37 That submission cannot be accepted. Quite apart from other difficulties, there is simply no reason to imply a discretion in s 501CA(4)(b)(i) when s 501CA(4)(b)(ii) expressly confers a broad discretion to revoke the cancellation decision where the Minister is not satisfied that the person passes the character test.
38 Further and in any event, the appellant's submission that there was a failure properly to evaluate the likelihood of risk akin to that in Tanielu would not have succeeded. In Tanielu, the Minister made no express findings about the likelihood of re-offending; nor, the Court held, did the Minister find (or could rationally have found) that the offences were so serious that any risk of harm was too great (Tanlielu at [109]). Rather Mortimer J held that the Minister had speculated only that there remains a "potential risk" of re-offending without drawing any connection between the characteristics of the particular applicant and the risk of re-offending (Tanielu at [110]).

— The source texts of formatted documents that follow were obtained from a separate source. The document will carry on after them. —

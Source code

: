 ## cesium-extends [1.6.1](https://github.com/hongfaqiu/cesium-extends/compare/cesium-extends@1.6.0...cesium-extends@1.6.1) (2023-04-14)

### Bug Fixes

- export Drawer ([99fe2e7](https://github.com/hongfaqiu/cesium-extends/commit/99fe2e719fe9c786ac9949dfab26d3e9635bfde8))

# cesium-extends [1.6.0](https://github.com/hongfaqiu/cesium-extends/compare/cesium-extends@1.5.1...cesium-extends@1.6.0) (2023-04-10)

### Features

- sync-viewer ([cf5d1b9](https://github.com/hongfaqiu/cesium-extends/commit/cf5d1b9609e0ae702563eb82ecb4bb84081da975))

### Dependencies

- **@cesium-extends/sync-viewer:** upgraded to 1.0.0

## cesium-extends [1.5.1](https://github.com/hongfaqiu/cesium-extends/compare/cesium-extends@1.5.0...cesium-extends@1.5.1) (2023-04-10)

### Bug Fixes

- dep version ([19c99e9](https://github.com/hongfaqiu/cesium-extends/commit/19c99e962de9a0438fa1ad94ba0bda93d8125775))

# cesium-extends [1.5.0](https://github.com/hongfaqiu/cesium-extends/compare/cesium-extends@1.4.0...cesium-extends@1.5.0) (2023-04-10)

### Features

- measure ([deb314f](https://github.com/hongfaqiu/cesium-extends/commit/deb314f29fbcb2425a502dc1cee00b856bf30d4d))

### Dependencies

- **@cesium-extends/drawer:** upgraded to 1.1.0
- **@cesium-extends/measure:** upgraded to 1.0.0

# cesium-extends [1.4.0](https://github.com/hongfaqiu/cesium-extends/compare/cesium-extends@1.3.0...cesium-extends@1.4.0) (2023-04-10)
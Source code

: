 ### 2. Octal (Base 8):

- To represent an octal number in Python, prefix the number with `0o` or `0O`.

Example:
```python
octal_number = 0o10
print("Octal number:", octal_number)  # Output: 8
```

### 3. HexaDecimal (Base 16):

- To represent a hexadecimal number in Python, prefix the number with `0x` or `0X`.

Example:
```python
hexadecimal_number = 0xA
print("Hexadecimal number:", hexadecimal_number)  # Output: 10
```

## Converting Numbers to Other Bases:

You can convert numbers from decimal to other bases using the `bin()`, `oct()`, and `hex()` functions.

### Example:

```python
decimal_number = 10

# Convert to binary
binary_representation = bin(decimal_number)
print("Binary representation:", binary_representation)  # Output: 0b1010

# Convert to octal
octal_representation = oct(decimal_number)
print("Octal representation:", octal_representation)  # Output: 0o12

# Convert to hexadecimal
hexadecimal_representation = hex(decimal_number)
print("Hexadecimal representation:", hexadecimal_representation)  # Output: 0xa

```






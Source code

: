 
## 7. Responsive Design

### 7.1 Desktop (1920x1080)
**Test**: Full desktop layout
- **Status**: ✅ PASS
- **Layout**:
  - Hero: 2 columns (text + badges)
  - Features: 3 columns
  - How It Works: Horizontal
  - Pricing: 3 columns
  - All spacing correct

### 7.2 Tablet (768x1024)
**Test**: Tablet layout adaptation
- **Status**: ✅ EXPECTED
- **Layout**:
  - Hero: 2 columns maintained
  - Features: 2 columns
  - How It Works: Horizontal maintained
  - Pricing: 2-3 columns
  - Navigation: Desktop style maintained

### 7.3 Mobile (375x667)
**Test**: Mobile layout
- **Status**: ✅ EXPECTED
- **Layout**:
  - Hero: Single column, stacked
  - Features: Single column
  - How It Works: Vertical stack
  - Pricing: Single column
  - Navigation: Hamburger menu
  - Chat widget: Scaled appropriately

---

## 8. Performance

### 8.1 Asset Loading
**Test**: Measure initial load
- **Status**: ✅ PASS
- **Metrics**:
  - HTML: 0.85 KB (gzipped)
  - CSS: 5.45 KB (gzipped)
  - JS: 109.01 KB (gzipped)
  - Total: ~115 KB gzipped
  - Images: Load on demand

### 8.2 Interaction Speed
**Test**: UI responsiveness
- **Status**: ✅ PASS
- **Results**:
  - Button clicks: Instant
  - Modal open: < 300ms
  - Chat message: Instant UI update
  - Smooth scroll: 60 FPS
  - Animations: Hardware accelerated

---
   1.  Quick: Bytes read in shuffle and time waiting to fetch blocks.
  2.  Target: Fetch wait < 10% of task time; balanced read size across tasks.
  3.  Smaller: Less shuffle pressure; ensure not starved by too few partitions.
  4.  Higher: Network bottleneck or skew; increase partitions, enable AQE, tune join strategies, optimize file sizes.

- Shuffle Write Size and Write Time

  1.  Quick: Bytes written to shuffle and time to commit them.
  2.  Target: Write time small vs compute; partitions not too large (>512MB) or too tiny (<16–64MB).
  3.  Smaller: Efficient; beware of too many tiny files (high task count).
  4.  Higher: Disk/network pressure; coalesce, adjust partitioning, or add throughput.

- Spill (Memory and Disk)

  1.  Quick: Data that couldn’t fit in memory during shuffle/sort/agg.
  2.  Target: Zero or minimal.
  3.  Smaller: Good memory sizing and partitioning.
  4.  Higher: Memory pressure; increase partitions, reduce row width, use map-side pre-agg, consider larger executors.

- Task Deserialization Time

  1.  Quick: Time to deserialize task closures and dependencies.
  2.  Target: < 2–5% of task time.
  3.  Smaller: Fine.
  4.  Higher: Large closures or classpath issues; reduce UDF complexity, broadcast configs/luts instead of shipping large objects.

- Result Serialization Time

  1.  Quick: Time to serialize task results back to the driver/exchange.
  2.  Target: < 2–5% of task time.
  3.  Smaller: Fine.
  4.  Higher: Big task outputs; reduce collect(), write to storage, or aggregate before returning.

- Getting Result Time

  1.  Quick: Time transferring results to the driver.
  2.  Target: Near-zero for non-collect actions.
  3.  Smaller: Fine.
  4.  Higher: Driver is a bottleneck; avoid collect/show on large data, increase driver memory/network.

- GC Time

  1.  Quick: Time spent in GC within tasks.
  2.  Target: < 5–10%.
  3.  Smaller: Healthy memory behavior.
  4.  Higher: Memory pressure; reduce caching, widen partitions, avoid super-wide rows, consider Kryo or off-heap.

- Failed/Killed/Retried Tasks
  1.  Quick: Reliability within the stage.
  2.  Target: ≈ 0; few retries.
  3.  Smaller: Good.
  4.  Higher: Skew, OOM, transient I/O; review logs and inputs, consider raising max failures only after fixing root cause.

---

39 No such deficiencies are present in the Minister's decision here, contrary to the applicant's submissions. The Minister made an express finding as to risk of harm, namely, a "low risk", but of "great harm" if the applicant should reoffend in a similar fashion which the Minister could not rule out. In this regard, as Mortimer J observed in Tanielu, "[i]t is well established that, where the harm which might be caused by future conduct is particularly serious, a lesser likelihood of the conduct occurring may be required for the risk to be identified at a level requiring a particular decision to be made" (at [103]). Furthermore, the risk was assessed by the Minister by relying on the applicant's particular characteristics, having regard to such considerations as: the judge's sentencing remarks; the circumstances which led the applicant to offend including his drug addiction; the strong community support the applicant has from his partner, family members and friends; the drug specific rehabilitation that the applicant has undertaken; and the fact that, as his abstinence from illicit drug use was in the context of his criminal custody, his ability to refrain in the community in the long-term is largely untested. Irrespective of whether this Court would have reached the same conclusion if seized of the issue, the applicant's submission that the Minister has merely "formed his conclusions here without going any deeper than speculating as to the possibilities of great risk, great harm" cannot be sustained; nor the submission that the Minister did not adequately consider the material before him. Ultimately the applicant's submissions go no higher than to invite this Court impermissibly to engage in a review of the merits of the Minister's decision: see above at [12].